** THE TASK **
Wherever "included" shows up in the records below, copy the whole line.

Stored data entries
· · · ·

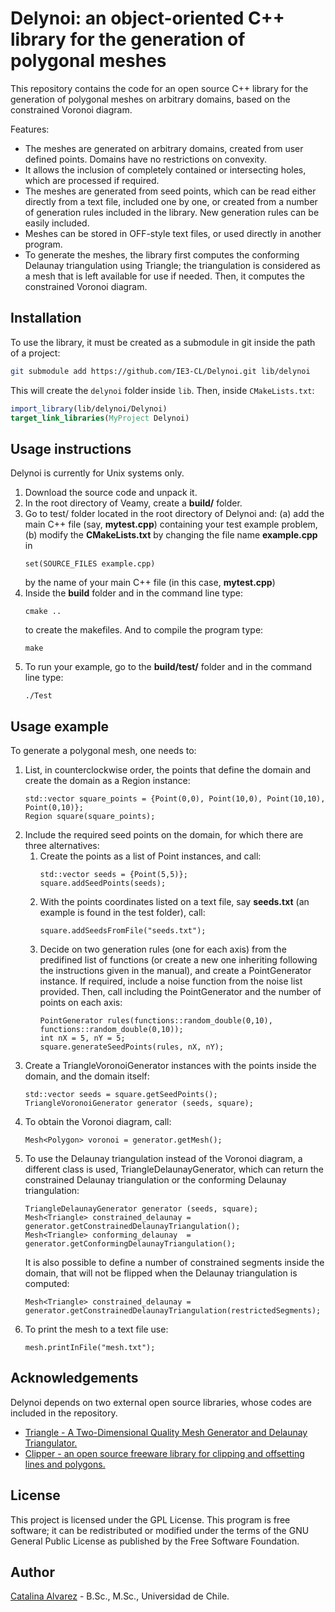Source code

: <h1> Delynoi: an object-oriented C++ library for the generation of polygonal meshes</h1>
This repository contains the code for an open source C++ library for the generation of polygonal meshes on arbitrary domains,
based on the constrained Voronoi diagram.

Features:
<ul>
<li> The meshes are generated on arbitrary domains, created from user defined points. Domains have no restrictions on convexity. </li>
<li> It allows the inclusion of completely contained or intersecting holes, which are processed if required. </li>
<li> The meshes are generated from seed points, which can be read either directly from a text file, included one by one, 
or created from a number of generation rules included in the library. New generation rules can be easily included. </li>
<li> Meshes can be stored in OFF-style text files, or used directly in another program. </li>
<li> To generate the meshes, the library first computes the conforming Delaunay triangulation using Triangle; the triangulation
is considered as a mesh that is left available for use if needed. Then, it computes the constrained Voronoi diagram.</li>
</ul>

## Installation

To use the library, it must be created as a submodule in git inside the path of a project:

```bash
git submodule add https://github.com/IE3-CL/Delynoi.git lib/delynoi
```

This will create the ``delynoi`` folder inside ``lib``. Then, inside ``CMakeLists.txt``:

```cmake
import_library(lib/delynoi/Delynoi)
target_link_libraries(MyProject Delynoi)
```

<h2>Usage instructions</h2>
Delynoi is currently for Unix systems only.
<ol>
<li> Download the source code and unpack it. </li>
<li> In the root directory of Veamy, create a <b>build/</b> folder.</li>
<li> Go to test/ folder located in the root directory of Delynoi and: (a) add the main C++ file 
(say, <b>mytest.cpp</b>) containing your test example problem, (b)  modify the <b>CMakeLists.txt</b> 
by changing the file name <b>example.cpp</b> in <pre><code>set(SOURCE_FILES example.cpp)</pre></code></li> by the name 
of your main C++ file (in this case, <b>mytest.cpp</b>)
<li> Inside the <b>build</b> folder and in the command line type:
<pre><code>cmake .. </code></pre> to create the makefiles. And to compile the program type:
<pre><code>make </code></pre></li>
<li> To run your example, go to the <b>build/test/</b> folder and in the command line type:
<pre><code>./Test</pre></code> 
</ol>

<h2>Usage example</h2>
To generate a polygonal mesh, one needs to:
<ol>
<li> List, in counterclockwise order, the points that define the domain and 
create the domain as a Region instance: <br>
<pre><code>std::vector<Point> square_points = {Point(0,0), Point(10,0), Point(10,10), Point(0,10)};
Region square(square_points);   </pre></code></li>
<li> Include the required seed points on the domain, for which there are three alternatives:
<ol>
<li> Create the points as a list of Point instances, and call: <br>
<pre><code>std::vector<Point> seeds = {Point(5,5)};
square.addSeedPoints(seeds);
</code></pre></li>
<li> With the points coordinates listed on a text file, say <b>seeds.txt</b> (an example is found in the
test folder), call: <br>
<pre><code>square.addSeedsFromFile("seeds.txt");</code></pre></li> 
<li> Decide on two generation rules (one for each axis) from the predifined list of functions (or create a new one inheriting 
following the instructions given in the manual), and create a PointGenerator instance. If required, include a noise function 
from the noise list provided. Then, call including the PointGenerator and the number of 
points on each axis: <br>
<pre><code>PointGenerator rules(functions::random_double(0,10), functions::random_double(0,10));
int nX = 5, nY = 5;
square.generateSeedPoints(rules, nX, nY); </code></pre></li>
</ol>
<li> Create a TriangleVoronoiGenerator instances with the points inside the domain, and the domain
itself:<br>
<pre><code>std::vector<Point> seeds = square.getSeedPoints();
TriangleVoronoiGenerator generator (seeds, square);</code></pre></li>
<li> To obtain the Voronoi diagram, call: <br>
<pre><code>Mesh&ltPolygon&gt voronoi = generator.getMesh();</code></pre></li>
<li> To use the Delaunay triangulation instead of the Voronoi diagram, a different class is used, TriangleDelaunayGenerator,
which can return the constrained Delaunay triangulation or the conforming Delaunay triangulation:
<pre><code>TriangleDelaunayGenerator generator (seeds, square);
Mesh&ltTriangle&gt constrained_delaunay = generator.getConstrainedDelaunayTriangulation();
Mesh&ltTriangle&gt conforming_delaunay  = generator.getConformingDelaunayTriangulation();</code></pre>
It is also possible to define a number of constrained segments inside the domain, that will not be flipped
when the Delaunay triangulation is computed:
<pre><code>Mesh&ltTriangle&gt constrained_delaunay = generator.getConstrainedDelaunayTriangulation(restrictedSegments);
</code></pre>
<li> To print the mesh to a text file use: <br>
<pre><code>mesh.printInFile("mesh.txt");</code></pre></li>
</ol>

<h2>Acknowledgements</h2>
Delynoi depends on two external open source libraries, whose codes are included in the repository.
<ul>
<li> <a href="https://www.cs.cmu.edu/~quake/triangle.html"> Triangle - A Two-Dimensional Quality Mesh Generator and 
Delaunay Triangulator. </a></li>
<li><a href="http://www.angusj.com/delphi/clipper.php"> Clipper - an open source freeware library for clipping and offsetting lines and polygons. </a></li>
</ul>

<h2>License</h2>
This project is licensed under the GPL License. This program is free software; 
it can be redistributed or modified under the terms of the GNU General Public License as published by
the Free Software Foundation.

<h2>Author</h2>
<a href="https://github.com/capalvarez">Catalina Alvarez</a> -  B.Sc., M.Sc., Universidad de Chile.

· · · ·

** REPLY TO THE TASK **
<li> The meshes are generated from seed points, which can be read either directly from a text file, included one by one, 
or created from a number of generation rules included in the library. New generation rules can be easily included. </li>
Delynoi depends on two external open source libraries, whose codes are included in the repository.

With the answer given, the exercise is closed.